In Iran, art at the heart of the revolt

This brigade, known as the Gasht-e Ershad (orientation patrols) and created under the ultra-conservative presidency of Mahmoud Ahmadinejad to ensure that the Islamic dress code is respected, crystallized a large part of the protest that arose after the death of Mahsa Amini, in mid-September. The young Kurd, arrested by this unit for incorrectly wearing the veil, died three days later in detention.

“A cost-benefit calculation”

But this announcement, notably relayed by Agence France-Presse, raised a wave of skepticism and caution among observers and opponents alike. First, because as the Attorney General himself said, this brigade does not depend on the judiciary, but on the Supreme Council of the Cultural Revolution, headed by President Ebrahim Raïssi, which would be responsible for announcing officially such a decision. Mohammad Jafar Montazeri, he was only answering a question from a participant – « why the morality police was closed? » –, this brigade having in fact disappeared from the streets in recent weeks, in favor of other repression units. The response of the Attorney General can therefore be understood as an observation, and not as an announcement.

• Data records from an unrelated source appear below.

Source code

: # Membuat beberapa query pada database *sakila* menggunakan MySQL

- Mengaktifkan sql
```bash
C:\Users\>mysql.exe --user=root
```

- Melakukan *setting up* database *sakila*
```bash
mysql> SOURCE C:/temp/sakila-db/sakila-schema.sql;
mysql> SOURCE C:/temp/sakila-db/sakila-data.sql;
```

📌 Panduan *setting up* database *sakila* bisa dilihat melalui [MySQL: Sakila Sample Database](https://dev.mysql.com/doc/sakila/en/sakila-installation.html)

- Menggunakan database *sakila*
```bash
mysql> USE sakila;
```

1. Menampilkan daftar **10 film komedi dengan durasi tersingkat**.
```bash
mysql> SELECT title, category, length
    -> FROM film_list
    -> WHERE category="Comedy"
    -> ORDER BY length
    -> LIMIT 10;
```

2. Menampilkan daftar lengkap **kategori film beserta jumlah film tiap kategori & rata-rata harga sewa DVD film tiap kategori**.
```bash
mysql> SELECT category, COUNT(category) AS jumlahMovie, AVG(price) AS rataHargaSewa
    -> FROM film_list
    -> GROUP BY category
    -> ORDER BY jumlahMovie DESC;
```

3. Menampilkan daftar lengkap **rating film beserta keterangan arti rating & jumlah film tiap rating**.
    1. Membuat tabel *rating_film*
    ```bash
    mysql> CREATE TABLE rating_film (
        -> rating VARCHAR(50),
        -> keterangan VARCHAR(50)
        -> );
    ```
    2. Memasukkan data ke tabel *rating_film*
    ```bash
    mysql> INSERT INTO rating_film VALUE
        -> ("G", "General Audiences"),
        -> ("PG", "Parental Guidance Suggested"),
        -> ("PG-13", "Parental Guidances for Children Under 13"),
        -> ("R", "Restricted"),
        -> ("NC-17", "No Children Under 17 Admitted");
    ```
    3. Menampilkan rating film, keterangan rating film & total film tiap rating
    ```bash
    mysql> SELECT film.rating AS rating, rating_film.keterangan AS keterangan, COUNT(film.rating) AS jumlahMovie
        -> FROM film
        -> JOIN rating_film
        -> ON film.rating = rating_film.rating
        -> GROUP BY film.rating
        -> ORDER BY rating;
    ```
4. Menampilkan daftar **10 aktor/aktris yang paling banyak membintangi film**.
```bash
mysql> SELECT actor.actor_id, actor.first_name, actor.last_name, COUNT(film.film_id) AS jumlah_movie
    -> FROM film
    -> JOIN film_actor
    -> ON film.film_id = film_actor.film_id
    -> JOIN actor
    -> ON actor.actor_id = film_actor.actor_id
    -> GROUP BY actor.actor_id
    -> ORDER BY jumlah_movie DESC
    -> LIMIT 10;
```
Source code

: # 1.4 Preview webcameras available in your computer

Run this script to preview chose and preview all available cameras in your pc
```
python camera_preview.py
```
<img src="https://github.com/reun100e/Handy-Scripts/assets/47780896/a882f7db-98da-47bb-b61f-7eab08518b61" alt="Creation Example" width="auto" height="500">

Some also fear a tactic of the ultra-conservative regime, which could rename it or transfer the powers of this brigade, targeted by Western sanctions, to the regular police. “This announcement may seem important, but it is not. After three months of protests, deaths, and videos of vice police clashing with women, maintaining the police was costly (politically, Editor’s note). It is a cost/benefit calculation. It was therefore deleted. said Iranian analyst and activist Fereshteh Sadeghi on Twitter.

Three days of national mobilization

If confirmed, the dismantling of these brigades of men in green uniforms and women in black chadors would in any case not mean the repeal of the 1983 law on the compulsory wearing of the veil, imposed four years after the Islamic Revolution of 1979. The authorities announced on Saturday their intention to revise it, but did not specify in what direction it could be.

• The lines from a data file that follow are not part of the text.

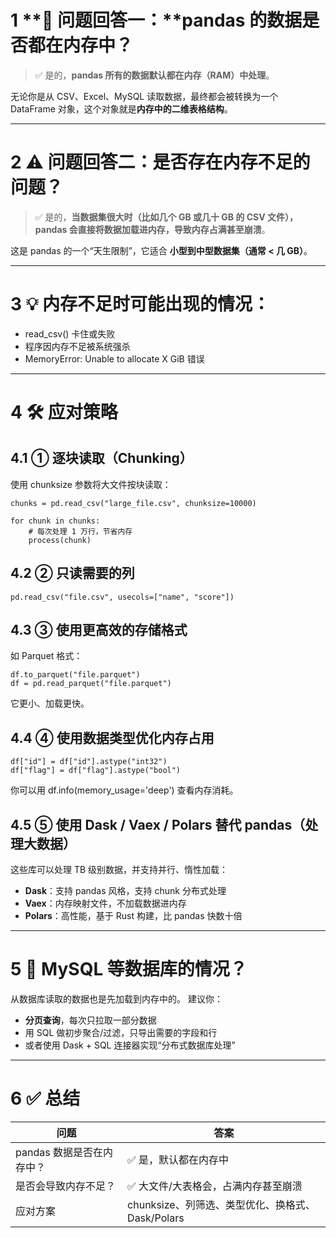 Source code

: 
# 1 **🧠 问题回答一：****pandas 的数据是否都在内存中？**

> ✅ 是的，**pandas 所有的数据默认都在内存（RAM）中处理**。

无论你是从 CSV、Excel、MySQL 读取数据，最终都会被转换为一个 DataFrame 对象，这个对象就是**内存中的二维表格结构**。

---

# 2 **⚠️ 问题回答二：是否存在内存不足的问题？**

> ✅ 是的，**当数据集很大时（比如几个 GB 或几十 GB 的 CSV 文件），pandas 会直接将数据加载进内存，导致内存占满甚至崩溃**。

这是 pandas 的一个“天生限制”，它适合 **小型到中型数据集（通常 < 几 GB）**。

---

# 3 **💡 内存不足时可能出现的情况：**

- read_csv() 卡住或失败
- 程序因内存不足被系统强杀
- MemoryError: Unable to allocate X GiB 错误
    

---

# 4 **🛠️ 应对策略**
## 4.1 **① 逐块读取（Chunking）**

使用 chunksize 参数将大文件按块读取：

```
chunks = pd.read_csv("large_file.csv", chunksize=10000)

for chunk in chunks:
    # 每次处理 1 万行，节省内存
    process(chunk)
```

## 4.2 **② 只读需要的列**

```
pd.read_csv("file.csv", usecols=["name", "score"])
```

## 4.3 **③ 使用更高效的存储格式**

如 Parquet 格式：

```
df.to_parquet("file.parquet")
df = pd.read_parquet("file.parquet")
```

它更小、加载更快。

## 4.4 **④ 使用数据类型优化内存占用**

```
df["id"] = df["id"].astype("int32")
df["flag"] = df["flag"].astype("bool")
```

你可以用 df.info(memory_usage='deep') 查看内存消耗。
## 4.5 **⑤ 使用 Dask / Vaex / Polars 替代 pandas（处理大数据）**

这些库可以处理 TB 级别数据，并支持并行、惰性加载：
- **Dask**：支持 pandas 风格，支持 chunk 分布式处理
- **Vaex**：内存映射文件，不加载数据进内存
- **Polars**：高性能，基于 Rust 构建，比 pandas 快数十倍
    

---

# 5 **🐘 MySQL 等数据库的情况？**

  
从数据库读取的数据也是先加载到内存中的。
建议你：
- **分页查询**，每次只拉取一部分数据
- 用 SQL 做初步聚合/过滤，只导出需要的字段和行
- 或者使用 Dask + SQL 连接器实现“分布式数据库处理”
    

---

# 6 **✅ 总结**

|**问题**|**答案**|
|---|---|
|pandas 数据是否在内存中？|✅ 是，默认都在内存中|
|是否会导致内存不足？|✅ 大文件/大表格会，占满内存甚至崩溃|
|应对方案|chunksize、列筛选、类型优化、换格式、Dask/Polars|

And above all, the end of the Gasht-e Ershad would not sound that of the bloody repression intended to stifle the protest movement, as Mahmood Amiry-Moghaddam, president of the NGO Iran Human Rights, points out. “Abolition of the morality police does not change anything: people are fed up with an oppressive, incompetent and corrupt regime and want their basic rights. The regime wants to cling to power by all means: murder of more than 448 people including 60 children, death sentence…”

Whatever the future of Gasht-e Ershad, popular anger remains fierce: a national call to demonstrate has even been launched for three days from Monday, December 5.


French arrested: Macron denounces Tehran’s “lies”

Emmanuel Macron denounced on Sunday December 4 the ” lies “ of the Iranian authorities and assured to have “put very firm pressure” on his counterpart Ebrahim Raïssi in the face of imprisonment “unacceptable” of seven French or Franco-Iranian nationals, in an interview at the Parisian. “A lot of lies have been told” about their arrest in Iran, protested the president, three weeks after condemning “increasing aggressiveness” from Tehran. They “came to Iran sometimes for academic or associative reasons. There is nothing that justifies their imprisonment, it is unacceptable in our eyes”he added.